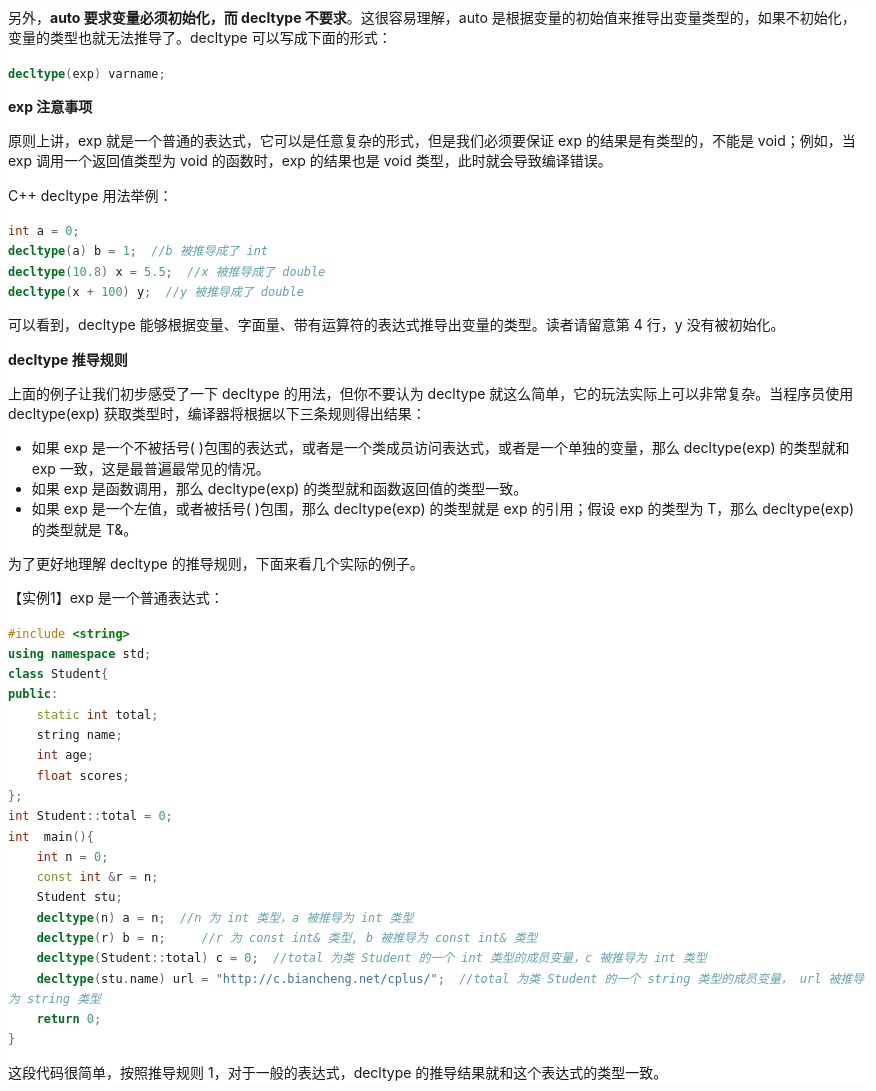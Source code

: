 另外，**auto 要求变量必须初始化，而 decltype 不要求**。这很容易理解，auto 是根据变量的初始值来推导出变量类型的，如果不初始化，变量的类型也就无法推导了。decltype 可以写成下面的形式：

```c++
decltype(exp) varname;
```

**exp 注意事项**

原则上讲，exp 就是一个普通的表达式，它可以是任意复杂的形式，但是我们必须要保证 exp 的结果是有类型的，不能是 void；例如，当 exp 调用一个返回值类型为 void 的函数时，exp 的结果也是 void 类型，此时就会导致编译错误。

C++ decltype 用法举例：
```c++
int a = 0;
decltype(a) b = 1;  //b 被推导成了 int
decltype(10.8) x = 5.5;  //x 被推导成了 double
decltype(x + 100) y;  //y 被推导成了 double
```
可以看到，decltype 能够根据变量、字面量、带有运算符的表达式推导出变量的类型。读者请留意第 4 行，y 没有被初始化。

**decltype 推导规则**

上面的例子让我们初步感受了一下 decltype 的用法，但你不要认为 decltype 就这么简单，它的玩法实际上可以非常复杂。当程序员使用 decltype(exp) 获取类型时，编译器将根据以下三条规则得出结果：

  - 如果 exp 是一个不被括号( )包围的表达式，或者是一个类成员访问表达式，或者是一个单独的变量，那么 decltype(exp) 的类型就和 exp 一致，这是最普遍最常见的情况。</br>
  - 如果 exp 是函数调用，那么 decltype(exp) 的类型就和函数返回值的类型一致。</br>
  - 如果 exp 是一个左值，或者被括号( )包围，那么 decltype(exp) 的类型就是 exp 的引用；假设 exp 的类型为 T，那么 decltype(exp) 的类型就是 T&。</br>

为了更好地理解 decltype 的推导规则，下面来看几个实际的例子。

【实例1】exp 是一个普通表达式：

```c++
#include <string>
using namespace std;
class Student{
public:
    static int total;
    string name;
    int age;
    float scores;
};
int Student::total = 0;
int  main(){
    int n = 0;
    const int &r = n;
    Student stu;
    decltype(n) a = n;  //n 为 int 类型，a 被推导为 int 类型
    decltype(r) b = n;     //r 为 const int& 类型, b 被推导为 const int& 类型
    decltype(Student::total) c = 0;  //total 为类 Student 的一个 int 类型的成员变量，c 被推导为 int 类型
    decltype(stu.name) url = "http://c.biancheng.net/cplus/";  //total 为类 Student 的一个 string 类型的成员变量， url 被推导为 string 类型
    return 0;
}

```
这段代码很简单，按照推导规则 1，对于一般的表达式，decltype 的推导结果就和这个表达式的类型一致。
■ ■ ■ ■ ■
◆ What this task involves:
Everything in the material must be duplicated exactly, except the pictures.

◆ Answer box:
Source code

: 另外，**auto 要求变量必须初始化，而 decltype 不要求**。这很容易理解，auto 是根据变量的初始值来推导出变量类型的，如果不初始化，变量的类型也就无法推导了。decltype 可以写成下面的形式：

```c++
decltype(exp) varname;
```

**exp 注意事项**

原则上讲，exp 就是一个普通的表达式，它可以是任意复杂的形式，但是我们必须要保证 exp 的结果是有类型的，不能是 void；例如，当 exp 调用一个返回值类型为 void 的函数时，exp 的结果也是 void 类型，此时就会导致编译错误。

C++ decltype 用法举例：
```c++
int a = 0;
decltype(a) b = 1;  //b 被推导成了 int
decltype(10.8) x = 5.5;  //x 被推导成了 double
decltype(x + 100) y;  //y 被推导成了 double
```
可以看到，decltype 能够根据变量、字面量、带有运算符的表达式推导出变量的类型。读者请留意第 4 行，y 没有被初始化。

**decltype 推导规则**

上面的例子让我们初步感受了一下 decltype 的用法，但你不要认为 decltype 就这么简单，它的玩法实际上可以非常复杂。当程序员使用 decltype(exp) 获取类型时，编译器将根据以下三条规则得出结果：

  - 如果 exp 是一个不被括号( )包围的表达式，或者是一个类成员访问表达式，或者是一个单独的变量，那么 decltype(exp) 的类型就和 exp 一致，这是最普遍最常见的情况。</br>
  - 如果 exp 是函数调用，那么 decltype(exp) 的类型就和函数返回值的类型一致。</br>
  - 如果 exp 是一个左值，或者被括号( )包围，那么 decltype(exp) 的类型就是 exp 的引用；假设 exp 的类型为 T，那么 decltype(exp) 的类型就是 T&。</br>

为了更好地理解 decltype 的推导规则，下面来看几个实际的例子。

【实例1】exp 是一个普通表达式：

```c++
#include <string>
using namespace std;
class Student{
public:
    static int total;
    string name;
    int age;
    float scores;
};
int Student::total = 0;
int  main(){
    int n = 0;
    const int &r = n;
    Student stu;
    decltype(n) a = n;  //n 为 int 类型，a 被推导为 int 类型
    decltype(r) b = n;     //r 为 const int& 类型, b 被推导为 const int& 类型
    decltype(Student::total) c = 0;  //total 为类 Student 的一个 int 类型的成员变量，c 被推导为 int 类型
    decltype(stu.name) url = "http://c.biancheng.net/cplus/";  //total 为类 Student 的一个 string 类型的成员变量， url 被推导为 string 类型
    return 0;
}

```
这段代码很简单，按照推导规则 1，对于一般的表达式，decltype 的推导结果就和这个表达式的类型一致。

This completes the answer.